Algorithms and Architectures for Light Fields Coding

Nome do Projeto

Ênfase

Pesquisa

Data inicial - Data final

20/01/2020 - 31/12/2024

Unidade de Origem

Centro de Desenvolvimento Tecnológico

Coordenador Atual

BRUNO ZATT

Área CNPq

Ciências Exatas e da Terra

Resumo

This Project aims to develop algorithms and dedicated hardware architectures for light-fields coding. Novel coding algorithms will be proposed targeting prediction step and residual coding step within the light field codec considering the impact in terms of complexity and memory pressure. Based on the proposed algorithms, novel hardware architectures will be designed including the processing units and memory hierarchies. When considering the technical perspective, developing systems able to encode or decode light fields brings a set of challenges. At the one hand, there is the huge amount of data associated to light fields and the need for efficient coding algorithms. At the other hand, it is necessary to develop high throughput systems able to process light fields at real time whereas respecting processing, memory and energy constraints. Novel algorithms will be proposed targeting high coding efficiency whereas considering computation, memory traffic and energy consumption aspects.

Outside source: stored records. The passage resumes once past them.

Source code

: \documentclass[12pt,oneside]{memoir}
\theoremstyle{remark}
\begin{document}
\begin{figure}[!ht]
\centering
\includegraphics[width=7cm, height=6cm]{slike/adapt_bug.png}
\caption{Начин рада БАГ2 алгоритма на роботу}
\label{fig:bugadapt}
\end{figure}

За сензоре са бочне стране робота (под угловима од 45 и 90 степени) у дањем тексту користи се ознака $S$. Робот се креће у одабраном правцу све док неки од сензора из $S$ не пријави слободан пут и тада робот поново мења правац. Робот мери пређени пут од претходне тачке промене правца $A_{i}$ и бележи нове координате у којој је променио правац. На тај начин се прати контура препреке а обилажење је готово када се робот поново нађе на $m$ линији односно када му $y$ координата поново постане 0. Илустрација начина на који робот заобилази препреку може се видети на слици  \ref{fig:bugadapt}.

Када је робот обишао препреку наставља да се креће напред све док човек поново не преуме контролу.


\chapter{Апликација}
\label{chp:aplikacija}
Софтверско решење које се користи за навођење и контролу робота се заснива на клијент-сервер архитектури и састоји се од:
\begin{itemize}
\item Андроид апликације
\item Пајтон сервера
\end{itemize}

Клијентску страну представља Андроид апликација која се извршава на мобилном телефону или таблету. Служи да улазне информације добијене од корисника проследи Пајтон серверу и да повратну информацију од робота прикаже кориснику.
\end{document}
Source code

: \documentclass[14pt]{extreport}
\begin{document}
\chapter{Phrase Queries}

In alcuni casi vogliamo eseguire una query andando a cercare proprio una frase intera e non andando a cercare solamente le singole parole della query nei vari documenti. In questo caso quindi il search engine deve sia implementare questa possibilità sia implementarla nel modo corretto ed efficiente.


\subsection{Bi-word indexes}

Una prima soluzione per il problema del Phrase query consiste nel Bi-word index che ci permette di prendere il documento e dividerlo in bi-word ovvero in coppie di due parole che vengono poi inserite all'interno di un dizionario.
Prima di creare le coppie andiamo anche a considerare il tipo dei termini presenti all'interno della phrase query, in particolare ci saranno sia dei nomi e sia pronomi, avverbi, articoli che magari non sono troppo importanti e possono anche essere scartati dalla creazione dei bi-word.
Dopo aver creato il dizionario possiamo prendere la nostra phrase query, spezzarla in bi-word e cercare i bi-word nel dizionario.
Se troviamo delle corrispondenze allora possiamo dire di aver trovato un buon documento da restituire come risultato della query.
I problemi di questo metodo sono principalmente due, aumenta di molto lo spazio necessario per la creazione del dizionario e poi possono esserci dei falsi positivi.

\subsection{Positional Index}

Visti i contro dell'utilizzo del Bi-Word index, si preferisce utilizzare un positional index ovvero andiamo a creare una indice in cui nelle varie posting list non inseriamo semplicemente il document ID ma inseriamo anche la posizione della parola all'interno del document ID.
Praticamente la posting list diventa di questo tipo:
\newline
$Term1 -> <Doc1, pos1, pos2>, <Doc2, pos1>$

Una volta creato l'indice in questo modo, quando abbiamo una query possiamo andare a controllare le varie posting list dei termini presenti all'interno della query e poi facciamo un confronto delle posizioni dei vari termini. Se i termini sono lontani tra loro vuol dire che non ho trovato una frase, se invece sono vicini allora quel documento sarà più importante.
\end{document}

Dedicated hardware architectures will be developed, including processing units and memory hierarchy, to implement the proposed algorithm and applying low-power design techniques. The architectures will be described using VHDL, validates, synthesized for ASIC and characterized considering distinct energy operation points The project coordinator presents extensive experience in the field of research and has coauthored one book (published my international press) and dozens scientific papers publish in premier conferences and journals. The execution of this project will lead to increased visibility for the masters and PhD programs of the Programa de Pós-Graduação em Computação at UFPel. This project promotes interaction between local researchers and students but also strengthen relations with other Brazilian and international universities.

Objetivo Geral

MAIN GOAL: The main technical goal of this project is to develop algorithms and dedicated hardware architectures for light-fields coding. Novel coding algorithms will be proposed targeting prediction step and residual coding step within the light field codec considering the impact in terms of complexity and memory pressure. Based on the proposed algorithms, novel hardware architectures will be designed including the processing units and memory hierarchies. The specific goals associated to the main technical goals are detailed in the following.

SPECIFIC GOALS:
The first specific objective of this project is the construction of a survey article about the published solutions for light-field coding in the literature, considering a wide exploration of related works. This survey will be a key reference for the planned activities.
The development of MV-HEVC-based algorithms for prediction and transform is another specific objective of this project. The main idea is to provide a fast solution for light-field coding, developing a modified version of the HTM reference software (ISO/IEC, 2016a) with support for light-field images and video coding, as an “extension” of the MV-HEVC standard, keeping the MV-HEVC coding structure and using many of the already implemented coding tools. Moreover, many characteristics of light-field images, considering videos captured by cameras with microlens array, will be explored, as intra self-similarity (inter microlens) and the redundancy exploration inside the microlens. The MV-HEVC tools for inter or disparity prediction could be used to explore the inter-microlens similarity, as well as conventional intra prediction techniques could be used to handle intra-microlens redundancies.
Another specific objective of this project is the development of new codec algorithms for light-field image and video coding. The idea of this effort is to develop optimized solutions for light-field coding with no concern about previous coding standards, providing complete new reference encoder implementations. We intend to develop specific new algorithms for light-field coding based, for example, in non-block based coding (TAUBMAN, 2002), EPI-based coding (Epipolar-Plane Image) (BRITES, 2015), EPI-hypercubes based coding (BRITES, 2015), Graph and N-D transforms (COHEN, 2016), and others, exploiting the characteristics of the light-field images.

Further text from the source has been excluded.